Here's your host, Mike Saunders.
Hello and welcome to this episode of Influential Entrepreneurs.
This is Mike Saunders, the authority positioning coach.
Today we have back with this retirement consultant James Haas, and today we're talking about fixed income annuities.
James, welcome back to the program.
Thanks, Mike, glad to be back.
You know, I think that a lot of times people hear a certain word and their mind immediately goes to something.
You know, it's like, hey, what's the first thing that pops your mind when you hear this word, that word?
And I think annuities is one of those words.
I think that people have preconceived notions or misconceptions.
So get us started with what are annuities and what are some of the misconceptions that people have on annuities.
Yeah, Mike, there's many misconceptions about annuities.
As you know, I've actually been selling annuities for over 40 years, and many people have the misconception about rates and returns, fees, costs, safety, and things such as that.
But actually, we don't promote annuities to be a solve-all investment.
In other words, you don't put all your money in the annuities.
It becomes a part of your portfolio.
and when it's done properly and mixed in with your portfolio of other securities and investments,
it really has a use that can serve one well for safety and income.
Yeah, I think that's a huge piece that you bring up there twofold.
One is you don't put all your eggs in one basket.
And so annuities, we're going to talk about some of the benefits of annuities,
but you don't throw all your money in that.
And secondly, it's about safety.
because if people that are facing or in retirement, they don't have the runway to let the market
correct and move through some of the volatility.
So I think that's a big thing that people need to have in their mind is where can I put
my money that's going to be safe and protected from all of that volatility?
Absolutely.
So talk about some of the advantages of the fixed income annuity because I know that anytime
I hear the word fixed, it makes me think, well, the opposite.
of that is, are there kinds of annuities that can fluctuate?

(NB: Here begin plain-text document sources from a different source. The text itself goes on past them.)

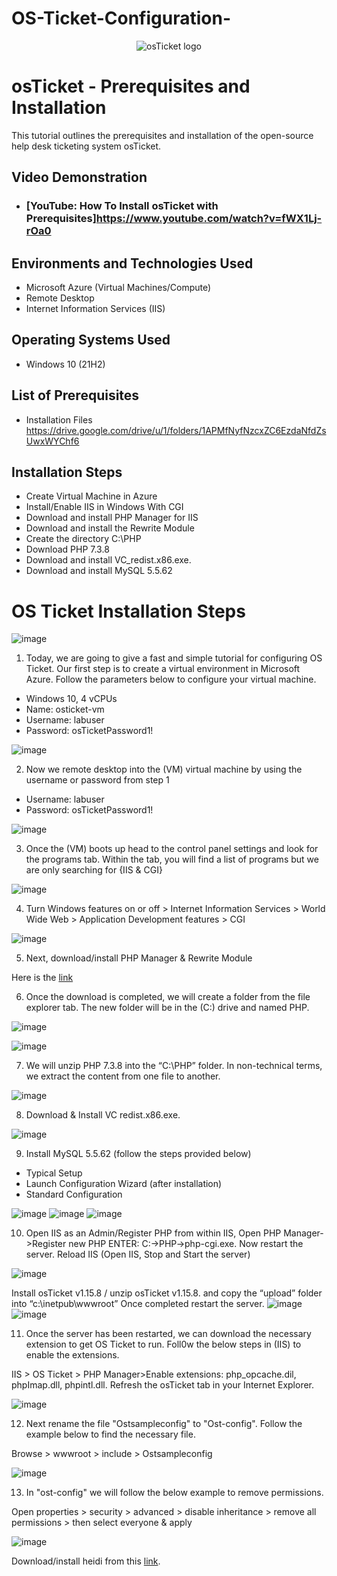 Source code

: # OS-Ticket-Configuration-
<p align="center">
<img src="https://i.imgur.com/Clzj7Xs.png" alt="osTicket logo"/>
</p>

<h1>osTicket - Prerequisites and Installation</h1>
This tutorial outlines the prerequisites and installation of the open-source help desk ticketing system osTicket.<br />


<h2>Video Demonstration</h2>

- ### [YouTube: How To Install osTicket with Prerequisites]https://www.youtube.com/watch?v=fWX1Lj-rOa0

<h2>Environments and Technologies Used</h2>

- Microsoft Azure (Virtual Machines/Compute)
- Remote Desktop
- Internet Information Services (IIS)

<h2>Operating Systems Used </h2>

- Windows 10</b> (21H2)

<h2>List of Prerequisites</h2>

- Installation Files https://drive.google.com/drive/u/1/folders/1APMfNyfNzcxZC6EzdaNfdZsUwxWYChf6

<h2>Installation Steps</h2>

- Create Virtual Machine in Azure
- Install/Enable IIS in Windows With CGI
- Download and install PHP Manager for IIS
- Download and install the Rewrite Module
- Create the directory C:\PHP
- Download PHP 7.3.8
- Download and install VC_redist.x86.exe.
- Download and install MySQL 5.5.62

# OS Ticket Installation Steps



![image](https://github.com/user-attachments/assets/df01ab9f-44ad-4fa4-b27c-7a5bfe4bc0b1)



1. Today, we are going to give a fast and simple tutorial for configuring OS Ticket. Our first step is to create a virtual environment in Microsoft Azure. Follow the parameters below to configure your virtual machine.
 
- Windows 10, 4 vCPUs
- Name: osticket-vm
- Username: labuser
- Password: osTicketPassword1!



![image](https://github.com/user-attachments/assets/7f7ebc56-e770-4aaf-9a0b-3817761727dc)

2. Now we remote desktop into the (VM) virtual machine by using the username or password from step 1
- Username: labuser
- Password: osTicketPassword1!



![image](https://github.com/user-attachments/assets/02f017e2-793d-4d9a-9bd9-67c3e4abe687)

3. Once the (VM) boots up head to the control panel settings and look for the programs tab. Within the tab, you will find a list of programs but we are only searching for {IIS & CGI}


![image](https://github.com/user-attachments/assets/2fd7ea20-3247-4295-93bb-52774d40deb0)

4. Turn Windows features on or off > Internet Information Services > World Wide Web > Application Development features > CGI

![image](https://github.com/user-attachments/assets/f1cc7a35-aeff-4a9d-878d-d1a20d9a103d)

5. Next, download/install PHP Manager & Rewrite Module 

Here is the [link](https://drive.google.com/drive/u/0/folders/1APMfNyfNzcxZC6EzdaNfdZsUwxWYChf6)

6. Once the download is completed, we will create a folder from the file explorer tab. The new folder will be in the (C:) drive and named PHP. 

![image](https://github.com/user-attachments/assets/af8132a7-3b01-4d77-a9ba-9eb04cafab93)

![image](https://github.com/user-attachments/assets/c8b7e497-10af-4572-b23a-ab52eb98805a)

7. We will unzip PHP 7.3.8 into the “C:\PHP” folder. In non-technical terms, we extract the content from one file to another. 

![image](https://github.com/user-attachments/assets/7ebd3087-c18c-401e-bef2-eac92ef16bb8)

8. Download & Install VC redist.x86.exe. 

![image](https://github.com/user-attachments/assets/1f5bd3f6-52f7-42dc-bbad-6b622b3276e3)


9. Install MySQL 5.5.62 (follow the steps provided below)

- Typical Setup
- Launch Configuration Wizard (after installation)
- Standard Configuration

![image](https://github.com/user-attachments/assets/31415b2b-77e8-4914-8bca-9b0766ebe8f5)
![image](https://github.com/user-attachments/assets/24498a28-eeef-42b6-9af3-774840a70c54)
![image](https://github.com/user-attachments/assets/f61fdb68-7f47-4d72-919e-af64147d9827)

10. Open IIS as an Admin/Register PHP from within IIS, Open PHP Manager->Register new PHP ENTER: C:->PHP->php-cgi.exe. Now restart the server.
Reload IIS (Open IIS, Stop and Start the server)

![image](https://github.com/user-attachments/assets/f5fdb55f-0f4c-4429-a9f8-3382a495ddc2)

Install osTicket v1.15.8 / unzip osTicket v1.15.8. and copy the “upload” folder into “c:\inetpub\wwwroot” Once completed restart the server.
![image](https://github.com/user-attachments/assets/bd7b5170-c03a-45a8-a087-29cc263f9127)
![image](https://github.com/user-attachments/assets/324c8f37-55a4-4605-881d-aa4a062d46d3)

11. Once the server has been restarted, we can download the necessary extension to get OS Ticket to run. Foll0w the below steps in (IIS) to enable the extensions.

IIS > OS Ticket > PHP Manager>Enable extensions: php_opcache.dil, phpImap.dll, phpintl.dll. Refresh the osTicket tab in your Internet Explorer.

![image](https://github.com/user-attachments/assets/808f107c-9b32-4556-b36b-7051a08fb53c)

12. Next rename the file "Ostsampleconfig" to "Ost-config". Follow the example below to find the necessary file. 

Browse > wwwroot > include > Ostsampleconfig

![image](https://github.com/user-attachments/assets/c572d85c-89e4-476b-9796-ecf9fc89d54d)

13. In "ost-config" we will follow the below example to remove permissions.

Open properties > security > advanced > disable inheritance > remove all permissions > then select everyone & apply

![image](https://github.com/user-attachments/assets/cb8795a4-1b4b-4f7d-9903-a9638f7a2ce8)

Download/install heidi from this [link](https://drive.google.com/drive/u/0/folders/1APMfNyfNzcxZC6EzdaNfdZsUwxWYChf6). 
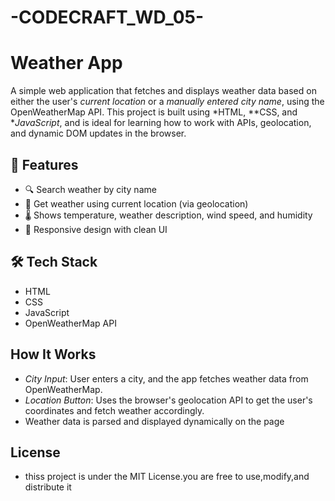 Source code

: # -CODECRAFT_WD_05-
# Weather App
A simple web application that fetches and displays weather data based on either the user's *current location* or a *manually entered city name*, using the OpenWeatherMap API.
This project is built using *HTML, **CSS, and **JavaScript*, and is ideal for learning how to work with APIs, geolocation, and dynamic DOM updates in the browser.
## 🚀 Features
- 🔍 Search weather by city name  
- 📍 Get weather using current location (via geolocation)  
- 🌡 Shows temperature, weather description, wind speed, and humidity  
- 📱 Responsive design with clean UI  
## 🛠 Tech Stack
- HTML 
- CSS  
- JavaScript 
- OpenWeatherMap API
## How It Works
- *City Input*: User enters a city, and the app fetches weather data from OpenWeatherMap.
- *Location Button*: Uses the browser's geolocation API to get the user's coordinates and fetch weather accordingly.
- Weather data is parsed and displayed dynamically on the page
## License
 - thiss project is under the MIT License.you are free to use,modify,and distribute it

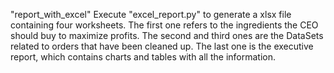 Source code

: "report_with_excel" 
Execute "excel_report.py" to generate a xlsx file containing four worksheets.
The first one refers to the ingredients the CEO should buy to maximize profits.
The second and third ones are the DataSets related to orders that have been cleaned up.
The last one is the executive report, which contains charts and tables with all the information.
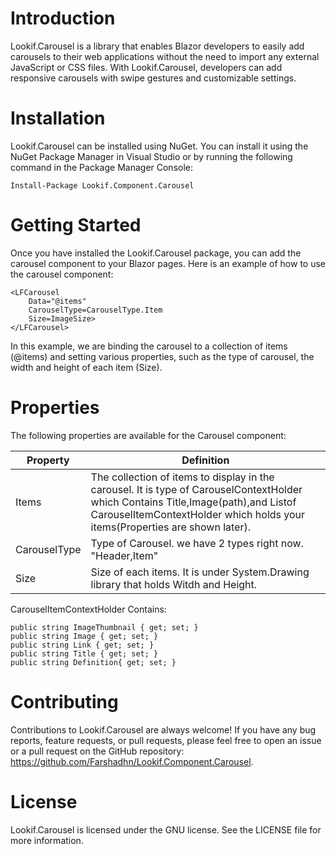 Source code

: # Introduction

Lookif.Carousel is a library that enables Blazor developers to easily add carousels to their web applications without the need to import any external JavaScript or CSS files. With Lookif.Carousel, developers can add responsive carousels with swipe gestures and customizable settings.

# Installation
Lookif.Carousel can be installed using NuGet. You can install it using the NuGet Package Manager in Visual Studio or by running the following command in the Package Manager Console:
  
	Install-Package Lookif.Component.Carousel
	
	
	
# Getting Started
	
Once you have installed the Lookif.Carousel package, you can add the carousel component to your Blazor pages. Here is an example of how to use the carousel component:



	<LFCarousel 
		Data="@items"
		CarouselType=CarouselType.Item
		Size=ImageSize>
	</LFCarousel>



In this example, we are binding the carousel to a collection of items (@items) and setting various properties, such as the type of carousel, the width and height of each item (Size).


 
# Properties
The following properties are available for the Carousel component:



Property | Definition
------------- | -------------
Items | The collection of items to display in the carousel. It is type of CarouselContextHolder which Contains Title,Image(path),and Listof CarouselItemContextHolder which holds your items(Properties are shown later).
CarouselType | Type of Carousel. we have 2 types right now. "Header,Item"
Size | Size of each items. It is under System.Drawing library that holds Witdh and Height.


CarouselItemContextHolder Contains:

    public string ImageThumbnail { get; set; }
    public string Image { get; set; }
    public string Link { get; set; }
    public string Title { get; set; }
    public string Definition{ get; set; }




# Contributing

Contributions to Lookif.Carousel are always welcome! If you have any bug reports, feature requests, or pull requests, please feel free to open an issue or a pull request on the GitHub repository: https://github.com/Farshadhn/Lookif.Component.Carousel.

# License

Lookif.Carousel is licensed under the GNU license. See the LICENSE file for more information. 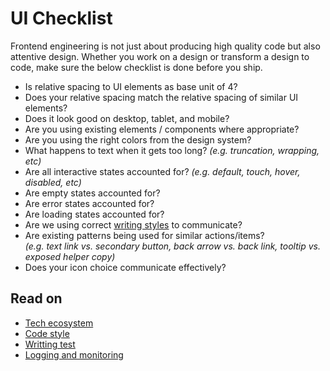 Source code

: # UI Checklist

Frontend engineering is not just about producing high quality code but also attentive design. Whether you work on a design or transform a design to code, make sure the below checklist is done before you ship.

- Is relative spacing to UI elements as base unit of 4?
- Does your relative spacing match the relative spacing of similar UI elements?
- Does it look good on desktop, tablet, and mobile?
- Are you using existing elements / components where appropriate?
- Are you using the right colors from the design system?
- What happens to text when it gets too long? _(e.g. truncation, wrapping, etc)_
- Are all interactive states accounted for? _(e.g. default, touch, hover, disabled, etc)_
- Are empty states accounted for?
- Are error states accounted for?
- Are loading states accounted for?
- Are we using correct [writing styles](https://material.io/design/communication/writing.html#principles 'https://material.io/design/communication/writing.html#principles') to communicate?
- Are existing patterns being used for similar actions/items?\
  _(e.g. text link vs. secondary button, back arrow vs. back link, tooltip vs. exposed helper copy)_
- Does your icon choice communicate effectively?

## Read on

- [Tech ecosystem](tech-ecosystem.md)
- [Code style](code-style.md)
- [Writting test](writing-test.md)
- [Logging and monitoring](logging-monitoring.md)
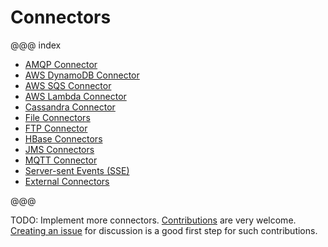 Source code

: # Connectors

@@@ index

* [AMQP Connector](amqp.md)
* [AWS DynamoDB Connector](dynamodb.md)
* [AWS SQS Connector](sqs.md)
* [AWS Lambda Connector](awslambda.md)
* [Cassandra Connector](cassandra.md)
* [File Connectors](file.md)
* [FTP Connector](ftp.md)
* [HBase Connectors](hbase.md)
* [JMS Connectors](jms.md)
* [MQTT Connector](mqtt.md)
* [Server-sent Events (SSE)](sse.md)
* [External Connectors](external-connectors.md)

@@@

TODO: Implement more connectors. [Contributions](https://github.com/akka/alpakka/blob/master/CONTRIBUTING.md) are very welcome.
[Creating an issue](https://github.com/akka/alpakka/issues) for discussion is a good first step for such contributions.

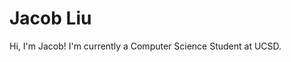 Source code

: <div class="row" markdown="1">
<div class="col-md-8" markdown="1">
<!-- <div style ="text-align: center" markdown = "1"> -->

# Jacob Liu 

Hi, I'm Jacob! I'm currently a Computer Science Student at UCSD. 
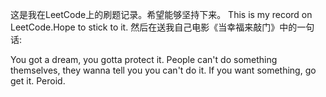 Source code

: 这是我在LeetCode上的刷题记录。希望能够坚持下来。
This is my record on LeetCode.Hope to stick to it. 
然后在送我自己电影《当幸福来敲门》中的一句话:

You got a dream, you gotta protect it. People can't do something themselves, they wanna tell you you can't do it. If you want something, go get it. Peroid.

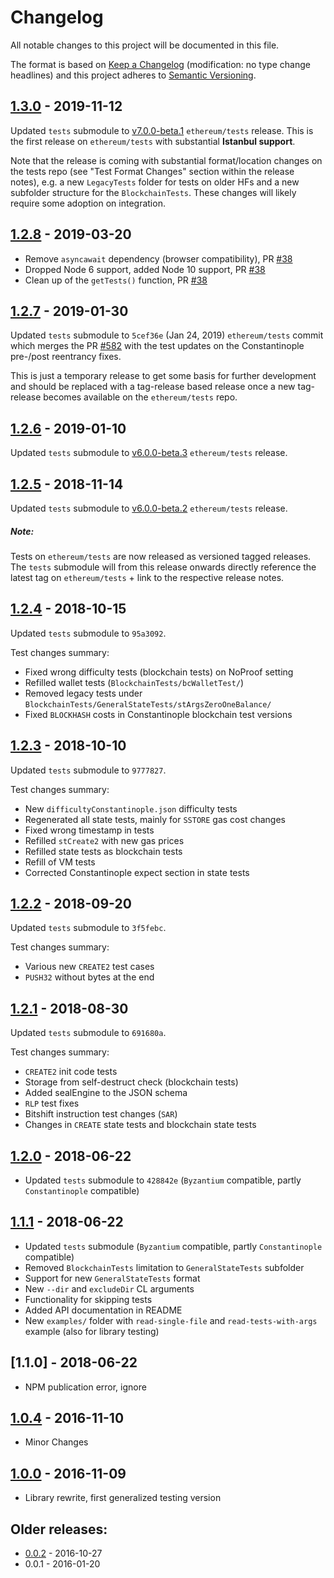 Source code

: # Changelog
All notable changes to this project will be documented in this file.

The format is based on [Keep a Changelog](http://keepachangelog.com/en/1.0.0/) 
(modification: no type change headlines) and this project adheres to 
[Semantic Versioning](http://semver.org/spec/v2.0.0.html).


## [1.3.0] - 2019-11-12
Updated ``tests`` submodule to [v7.0.0-beta.1](https://github.com/ethereum/tests/releases/tag/v7.0.0-beta.1) ``ethereum/tests`` release. This is the first release on
`ethereum/tests` with substantial **Istanbul support**.

Note that the release is coming with substantial format/location changes on the
tests repo (see "Test Format Changes" section within the release notes), e.g.
a new `LegacyTests` folder for tests on older HFs and a new subfolder structure
for the `BlockchainTests`. These changes will likely require some adoption on
integration.

[1.3.0]: https://github.com/ethereumjs/ethereumjs-testing/compare/v1.2.8...v1.3.0

## [1.2.8] - 2019-03-20
- Remove ``asyncawait`` dependency (browser compatibility),
  PR [#38](https://github.com/ethereumjs/ethereumjs-testing/pull/38)
- Dropped Node 6 support, added Node 10 support,
  PR [#38](https://github.com/ethereumjs/ethereumjs-testing/pull/38)
- Clean up of the ``getTests()`` function, 
  PR [#38](https://github.com/ethereumjs/ethereumjs-testing/pull/38)

[1.2.8]: https://github.com/ethereumjs/ethereumjs-testing/compare/v1.2.7...v1.2.8

## [1.2.7] - 2019-01-30
Updated ``tests`` submodule to `5cef36e` (Jan 24, 2019) ``ethereum/tests`` commit
which merges the PR [#582](https://github.com/ethereum/tests/pull/582)
with the test updates on the Constantinople pre-/post reentrancy fixes.

This is just a temporary release to get some basis for further development
and should be replaced with a tag-release based release once a new
tag-release becomes available on the `ethereum/tests` repo.

[1.2.7]: https://github.com/ethereumjs/ethereumjs-testing/compare/v1.2.6...v1.2.7

## [1.2.6] - 2019-01-10
Updated ``tests`` submodule to [v6.0.0-beta.3](https://github.com/ethereum/tests/releases/tag/v6.0.0-beta.3) ``ethereum/tests`` release.

[1.2.6]: https://github.com/ethereumjs/ethereumjs-testing/compare/v1.2.5...v1.2.6

## [1.2.5] - 2018-11-14
Updated ``tests`` submodule to [v6.0.0-beta.2](https://github.com/ethereum/tests/releases/tag/v6.0.0-beta.2) ``ethereum/tests`` release.

##### Note:
Tests on ``ethereum/tests`` are now released as versioned tagged releases. The ``tests`` submodule will from this release onwards directly reference the
latest tag on ``ethereum/tests`` + link to the respective release notes.

[1.2.5]: https://github.com/ethereumjs/ethereumjs-testing/compare/v1.2.4...v1.2.5

## [1.2.4] - 2018-10-15
Updated ``tests`` submodule to ``95a3092``.

Test changes summary:
- Fixed wrong difficulty tests (blockchain tests) on NoProof setting
- Refilled wallet tests (``BlockchainTests/bcWalletTest/``)
- Removed legacy tests under ``BlockchainTests/GeneralStateTests/stArgsZeroOneBalance/``
- Fixed ``BLOCKHASH`` costs in Constantinople blockchain test versions

[1.2.4]: https://github.com/ethereumjs/ethereumjs-testing/compare/v1.2.3...v1.2.4

## [1.2.3] - 2018-10-10
Updated ``tests`` submodule to ``9777827``.

Test changes summary:
- New ``difficultyConstantinople.json`` difficulty tests
- Regenerated all state tests, mainly for ``SSTORE`` gas cost changes
- Fixed wrong timestamp in tests
- Refilled ``stCreate2`` with new gas prices
- Refilled state tests as blockchain tests
- Refill of VM tests
- Corrected Constantinople expect section in state tests

[1.2.3]: https://github.com/ethereumjs/ethereumjs-testing/compare/v1.2.2...v1.2.3

## [1.2.2] - 2018-09-20
Updated ``tests`` submodule to ``3f5febc``.

Test changes summary:
- Various new ``CREATE2`` test cases
- ``PUSH32`` without bytes at the end

[1.2.2]: https://github.com/ethereumjs/ethereumjs-testing/compare/v1.2.1...v1.2.2

## [1.2.1] - 2018-08-30
Updated ``tests`` submodule to ``691680a``.

Test changes summary:
- ``CREATE2`` init code tests
- Storage from self-destruct check (blockchain tests)
- Added sealEngine to the JSON schema
- ``RLP`` test fixes
- Bitshift instruction test changes (``SAR``)
- Changes in ``CREATE`` state tests and blockchain state tests

[1.2.1]: https://github.com/ethereumjs/ethereumjs-testing/compare/v1.2.0...v1.2.1

## [1.2.0] - 2018-06-22
- Updated ``tests`` submodule to ``428842e`` (``Byzantium`` compatible, partly ``Constantinople`` compatible)

[1.2.0]: https://github.com/ethereumjs/ethereumjs-testing/compare/v1.1.1...v1.2.0

## [1.1.1] - 2018-06-22
- Updated ``tests`` submodule (``Byzantium`` compatible, partly ``Constantinople`` compatible)
- Removed ``BlockchainTests`` limitation to ``GeneralStateTests`` subfolder
- Support for new ``GeneralStateTests`` format
- New ``--dir`` and ``excludeDir`` CL arguments
- Functionality for skipping tests
- Added API documentation in README
- New ``examples/`` folder with ``read-single-file`` and ``read-tests-with-args`` example
  (also for library testing)

[1.1.1]: https://github.com/ethereumjs/ethereumjs-testing/compare/v1.0.4...v1.1.1

## [1.1.0] - 2018-06-22

- NPM publication error, ignore

## [1.0.4] - 2016-11-10
- Minor Changes

[1.0.4]: https://github.com/ethereumjs/ethereumjs-testing/compare/v1.0.0...v1.0.4

## [1.0.0] - 2016-11-09
- Library rewrite, first generalized testing version

[1.0.0]: https://github.com/ethereumjs/ethereumjs-testing/compare/v0.0.2...v1.0.0


## Older releases:

- [0.0.2](https://github.com/ethereumjs/ethereumjs-testing/compare/v0.0.1...v0.0.2) - 2016-10-27
- 0.0.1 - 2016-01-20


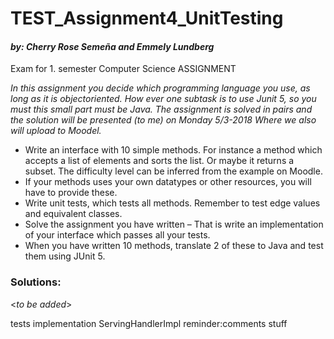 # TEST_Assignment4_UnitTesting
#### _by: Cherry Rose Semeña and Emmely Lundberg_

Exam for 1. semester Computer Science ASSIGNMENT

_In this assignment you decide which programming language you use, as long as it is objectoriented. How ever one subtask is to use Junit 5, so you must this small part must be Java.
The assignment is solved in pairs and the solution will be presented (to me) on Monday 5/3-2018 Where we also will upload to Moodel._

- Write an interface with 10 simple methods. For instance a method which accepts a list of elements and sorts the list. Or maybe it returns a subset.
The difficulty level can be inferred from the example on Moodle.
- If your methods  uses your own datatypes or other resources, you will have to provide these.
- Write unit tests, which tests all methods. Remember to test edge values and equivalent classes.
- Solve the assignment you have written – That is  write an implementation of your interface which passes all your tests.
- When you have written 10 methods, translate 2 of these to Java and test them using JUnit 5.

### Solutions:
<_to be added_>

tests
implementation ServingHandlerImpl
reminder:comments stuff
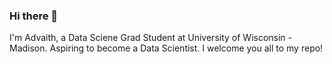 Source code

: ### Hi there 👋
I'm Advaith, a Data Sciene Grad Student at University of Wisconsin - Madison.
Aspiring to become a Data Scientist.
I welcome you all to my repo!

Yeah, that's a good question, Mike.
Yeah, we're going to focus in on fixed annuities today, and there's various types of fixed
annuities.
There is an annuity called a variable annuity, which is invested in securities, and the
principle in those annuities is not protected.
So on the fixed side, there's what they call a fixed indexed annuity, which is indexed
to say the S&P 500.
And what it does, it's set up in such a way that the index will determine what the interest rate
you're going to earn is.
But the nice thing about it is that if there's ever a negative year or a crash in that index,
the lowest you will earn is zero.
So it's structured in such a way that the index can never give you a loss but only a gain.
and you will get a percentage of a gain of the index, usually up to a certain amount or a cap or a percentage.
And it's the way they devise this program that can give you that safety.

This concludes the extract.